An unusual but characteristic swelling seen in young (1 to 2 years) cattle is a neurofibroma (see Chapter 3). Typically, it consists of a mucocutaneous lesion(s) in young cattle around the head and neck (Figure 10.1-22A). They present as nonpainful masses that enlarge progressively in size. The mass results in a cosmetic defect and gets traumatized because of its location and size. It has been suggested that this is a heritable defect caused by a mutation at the bovine neurofibromatosis type 1 locus.
Ultrasound examination reveals a multilobular appearance to the mass, and when cut in cross-section, reveals the typical appearance as shown in Figure 10.1-22B. Needle aspiration fails to yield purulent material. The diagnosis can be confirmed by biopsy and is usually treated by surgical excision. The author has treated such lesions by excision, as biological progression in untreated patients can cause clinical problems, especially in periorbital lesions.

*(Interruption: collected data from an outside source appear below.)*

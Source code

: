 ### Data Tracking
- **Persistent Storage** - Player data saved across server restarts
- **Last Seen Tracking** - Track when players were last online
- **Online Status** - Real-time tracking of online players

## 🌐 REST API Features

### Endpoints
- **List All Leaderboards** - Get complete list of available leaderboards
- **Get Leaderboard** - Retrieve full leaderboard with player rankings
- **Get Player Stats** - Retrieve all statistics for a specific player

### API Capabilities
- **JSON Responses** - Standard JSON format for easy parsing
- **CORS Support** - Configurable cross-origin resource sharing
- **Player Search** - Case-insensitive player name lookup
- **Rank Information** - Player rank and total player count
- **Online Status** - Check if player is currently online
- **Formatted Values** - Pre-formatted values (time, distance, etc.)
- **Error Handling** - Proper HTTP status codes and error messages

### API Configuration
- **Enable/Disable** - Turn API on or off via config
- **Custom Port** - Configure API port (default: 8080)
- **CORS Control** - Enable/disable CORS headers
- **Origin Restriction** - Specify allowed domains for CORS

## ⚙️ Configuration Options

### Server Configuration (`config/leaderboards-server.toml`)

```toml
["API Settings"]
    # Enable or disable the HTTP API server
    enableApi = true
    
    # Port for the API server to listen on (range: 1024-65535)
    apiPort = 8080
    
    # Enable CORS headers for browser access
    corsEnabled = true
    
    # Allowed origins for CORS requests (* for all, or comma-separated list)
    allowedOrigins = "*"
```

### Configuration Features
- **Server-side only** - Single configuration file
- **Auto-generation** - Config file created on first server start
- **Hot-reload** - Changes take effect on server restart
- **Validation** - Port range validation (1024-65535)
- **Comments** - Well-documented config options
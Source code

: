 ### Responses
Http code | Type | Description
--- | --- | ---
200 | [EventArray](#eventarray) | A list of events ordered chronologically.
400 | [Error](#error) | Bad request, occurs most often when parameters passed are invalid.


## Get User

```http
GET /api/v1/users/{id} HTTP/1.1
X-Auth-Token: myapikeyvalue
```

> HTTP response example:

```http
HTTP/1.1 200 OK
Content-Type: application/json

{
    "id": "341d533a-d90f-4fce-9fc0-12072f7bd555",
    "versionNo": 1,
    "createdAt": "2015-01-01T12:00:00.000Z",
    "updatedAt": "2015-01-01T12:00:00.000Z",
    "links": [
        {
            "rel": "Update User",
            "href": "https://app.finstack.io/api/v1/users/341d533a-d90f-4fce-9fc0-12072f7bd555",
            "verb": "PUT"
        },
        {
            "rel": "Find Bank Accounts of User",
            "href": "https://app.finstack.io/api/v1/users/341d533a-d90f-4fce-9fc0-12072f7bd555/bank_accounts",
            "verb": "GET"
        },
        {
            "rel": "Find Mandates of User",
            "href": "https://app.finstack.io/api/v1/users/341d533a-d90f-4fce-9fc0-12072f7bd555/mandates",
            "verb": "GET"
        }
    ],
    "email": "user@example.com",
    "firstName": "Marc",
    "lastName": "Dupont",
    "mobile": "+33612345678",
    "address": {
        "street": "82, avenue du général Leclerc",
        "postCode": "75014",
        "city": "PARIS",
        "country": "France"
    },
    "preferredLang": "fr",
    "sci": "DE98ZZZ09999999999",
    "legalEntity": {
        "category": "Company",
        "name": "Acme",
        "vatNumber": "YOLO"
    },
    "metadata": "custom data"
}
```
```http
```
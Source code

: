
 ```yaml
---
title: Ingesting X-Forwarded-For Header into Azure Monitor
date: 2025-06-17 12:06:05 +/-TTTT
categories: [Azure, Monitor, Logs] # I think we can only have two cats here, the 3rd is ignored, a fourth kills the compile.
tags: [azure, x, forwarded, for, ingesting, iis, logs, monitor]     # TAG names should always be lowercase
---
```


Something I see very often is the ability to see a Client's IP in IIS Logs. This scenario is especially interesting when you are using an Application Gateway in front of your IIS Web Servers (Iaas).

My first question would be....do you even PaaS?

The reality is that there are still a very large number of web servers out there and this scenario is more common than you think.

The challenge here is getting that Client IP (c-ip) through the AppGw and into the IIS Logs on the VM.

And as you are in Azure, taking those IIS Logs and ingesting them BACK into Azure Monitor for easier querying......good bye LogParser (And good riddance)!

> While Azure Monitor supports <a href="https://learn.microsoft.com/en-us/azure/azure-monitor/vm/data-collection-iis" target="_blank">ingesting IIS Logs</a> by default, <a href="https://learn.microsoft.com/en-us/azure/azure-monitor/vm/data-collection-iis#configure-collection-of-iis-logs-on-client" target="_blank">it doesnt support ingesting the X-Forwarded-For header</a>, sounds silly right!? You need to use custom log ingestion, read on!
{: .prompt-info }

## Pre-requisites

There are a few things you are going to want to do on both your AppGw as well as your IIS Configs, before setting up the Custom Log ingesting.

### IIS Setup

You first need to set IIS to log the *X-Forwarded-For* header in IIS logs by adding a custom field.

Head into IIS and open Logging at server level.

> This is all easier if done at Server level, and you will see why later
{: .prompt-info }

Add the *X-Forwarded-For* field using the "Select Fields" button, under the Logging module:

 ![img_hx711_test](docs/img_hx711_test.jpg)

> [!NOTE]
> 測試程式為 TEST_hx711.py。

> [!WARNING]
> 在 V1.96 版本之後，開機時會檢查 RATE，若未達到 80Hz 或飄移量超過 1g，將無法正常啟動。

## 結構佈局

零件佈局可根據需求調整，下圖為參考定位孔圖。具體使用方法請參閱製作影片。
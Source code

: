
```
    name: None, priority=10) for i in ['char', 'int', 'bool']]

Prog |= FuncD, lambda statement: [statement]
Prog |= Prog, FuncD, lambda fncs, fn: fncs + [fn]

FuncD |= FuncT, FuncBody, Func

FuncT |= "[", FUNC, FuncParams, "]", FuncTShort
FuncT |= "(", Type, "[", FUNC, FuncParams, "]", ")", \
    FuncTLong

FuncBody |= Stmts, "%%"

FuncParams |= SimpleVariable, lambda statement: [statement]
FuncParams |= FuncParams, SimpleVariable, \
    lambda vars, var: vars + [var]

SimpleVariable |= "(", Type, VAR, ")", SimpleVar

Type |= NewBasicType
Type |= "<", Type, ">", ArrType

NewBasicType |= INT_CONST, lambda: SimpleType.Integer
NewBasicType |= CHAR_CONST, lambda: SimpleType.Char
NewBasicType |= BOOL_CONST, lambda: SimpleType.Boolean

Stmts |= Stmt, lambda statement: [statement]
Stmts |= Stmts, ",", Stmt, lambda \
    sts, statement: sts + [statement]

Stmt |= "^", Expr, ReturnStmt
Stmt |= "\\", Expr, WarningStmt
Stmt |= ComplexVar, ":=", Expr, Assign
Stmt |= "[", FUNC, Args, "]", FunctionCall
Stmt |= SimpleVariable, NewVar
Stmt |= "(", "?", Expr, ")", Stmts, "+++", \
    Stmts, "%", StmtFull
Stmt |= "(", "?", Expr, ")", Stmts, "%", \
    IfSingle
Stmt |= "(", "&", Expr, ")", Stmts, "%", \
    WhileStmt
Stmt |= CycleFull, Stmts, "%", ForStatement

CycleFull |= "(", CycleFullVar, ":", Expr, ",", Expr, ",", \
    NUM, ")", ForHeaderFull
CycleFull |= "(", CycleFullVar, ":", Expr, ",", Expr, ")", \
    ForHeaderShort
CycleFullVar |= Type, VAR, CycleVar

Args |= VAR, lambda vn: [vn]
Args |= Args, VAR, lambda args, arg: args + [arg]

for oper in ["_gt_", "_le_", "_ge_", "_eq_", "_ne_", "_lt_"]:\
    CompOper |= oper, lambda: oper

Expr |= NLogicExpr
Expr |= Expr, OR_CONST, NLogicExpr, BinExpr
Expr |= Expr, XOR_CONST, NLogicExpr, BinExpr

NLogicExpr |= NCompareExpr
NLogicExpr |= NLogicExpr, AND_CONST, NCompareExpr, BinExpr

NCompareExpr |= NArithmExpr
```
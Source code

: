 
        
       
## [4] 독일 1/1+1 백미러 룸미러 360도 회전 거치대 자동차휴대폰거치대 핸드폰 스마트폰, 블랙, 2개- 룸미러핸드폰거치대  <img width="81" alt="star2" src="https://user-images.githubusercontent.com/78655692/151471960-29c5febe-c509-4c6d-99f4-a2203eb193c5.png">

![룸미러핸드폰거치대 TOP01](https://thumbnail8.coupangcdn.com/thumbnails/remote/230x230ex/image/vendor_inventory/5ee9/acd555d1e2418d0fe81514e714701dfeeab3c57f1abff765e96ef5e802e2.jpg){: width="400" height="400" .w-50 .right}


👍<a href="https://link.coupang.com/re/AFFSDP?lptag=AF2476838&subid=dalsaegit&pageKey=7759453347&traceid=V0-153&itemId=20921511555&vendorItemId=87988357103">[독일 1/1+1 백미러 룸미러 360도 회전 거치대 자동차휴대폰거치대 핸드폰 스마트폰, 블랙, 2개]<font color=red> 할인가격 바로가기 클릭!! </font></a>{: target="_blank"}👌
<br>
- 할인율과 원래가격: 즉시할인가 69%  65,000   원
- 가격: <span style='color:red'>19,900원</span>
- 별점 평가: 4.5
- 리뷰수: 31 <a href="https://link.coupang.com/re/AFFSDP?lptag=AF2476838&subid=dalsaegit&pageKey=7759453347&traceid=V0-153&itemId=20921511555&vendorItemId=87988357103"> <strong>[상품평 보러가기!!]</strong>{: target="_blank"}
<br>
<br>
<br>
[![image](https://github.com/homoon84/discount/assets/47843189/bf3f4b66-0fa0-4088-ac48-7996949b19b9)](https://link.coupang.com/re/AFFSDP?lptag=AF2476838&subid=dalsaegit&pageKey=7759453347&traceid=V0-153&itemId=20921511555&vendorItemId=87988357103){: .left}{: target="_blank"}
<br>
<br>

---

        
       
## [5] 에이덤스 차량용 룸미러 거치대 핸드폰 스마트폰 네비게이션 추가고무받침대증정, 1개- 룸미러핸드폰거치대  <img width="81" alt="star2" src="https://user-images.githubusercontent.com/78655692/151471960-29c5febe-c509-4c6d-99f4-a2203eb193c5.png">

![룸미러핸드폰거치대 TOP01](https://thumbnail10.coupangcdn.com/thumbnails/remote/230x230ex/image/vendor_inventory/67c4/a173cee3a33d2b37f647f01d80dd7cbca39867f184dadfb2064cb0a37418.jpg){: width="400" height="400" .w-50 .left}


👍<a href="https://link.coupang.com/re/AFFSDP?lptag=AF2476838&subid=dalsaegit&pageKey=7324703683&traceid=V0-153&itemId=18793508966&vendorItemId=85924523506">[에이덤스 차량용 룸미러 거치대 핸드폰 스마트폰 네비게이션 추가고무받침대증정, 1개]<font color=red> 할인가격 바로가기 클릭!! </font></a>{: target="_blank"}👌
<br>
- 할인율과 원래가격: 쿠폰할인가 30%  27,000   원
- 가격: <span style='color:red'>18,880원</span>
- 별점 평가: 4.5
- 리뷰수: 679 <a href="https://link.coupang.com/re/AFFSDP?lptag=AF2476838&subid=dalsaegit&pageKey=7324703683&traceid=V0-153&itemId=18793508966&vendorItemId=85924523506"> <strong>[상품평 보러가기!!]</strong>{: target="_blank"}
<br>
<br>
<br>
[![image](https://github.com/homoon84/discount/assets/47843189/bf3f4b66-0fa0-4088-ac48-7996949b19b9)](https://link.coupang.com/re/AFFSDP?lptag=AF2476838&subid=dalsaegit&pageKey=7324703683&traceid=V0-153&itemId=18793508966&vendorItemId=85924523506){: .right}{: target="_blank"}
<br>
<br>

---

The animal is anesthetized and placed in lateral recumbency. A fusiform incision is made around the base of the mass. The neck of the mass is identified and isolated via blunt dissection and ligation of transected vessels. Following transaction closure is routine, except in lesions involving the eyelid where careful reconstruction is required. Recurrences have not been encountered in our limited experience but are biologically possible.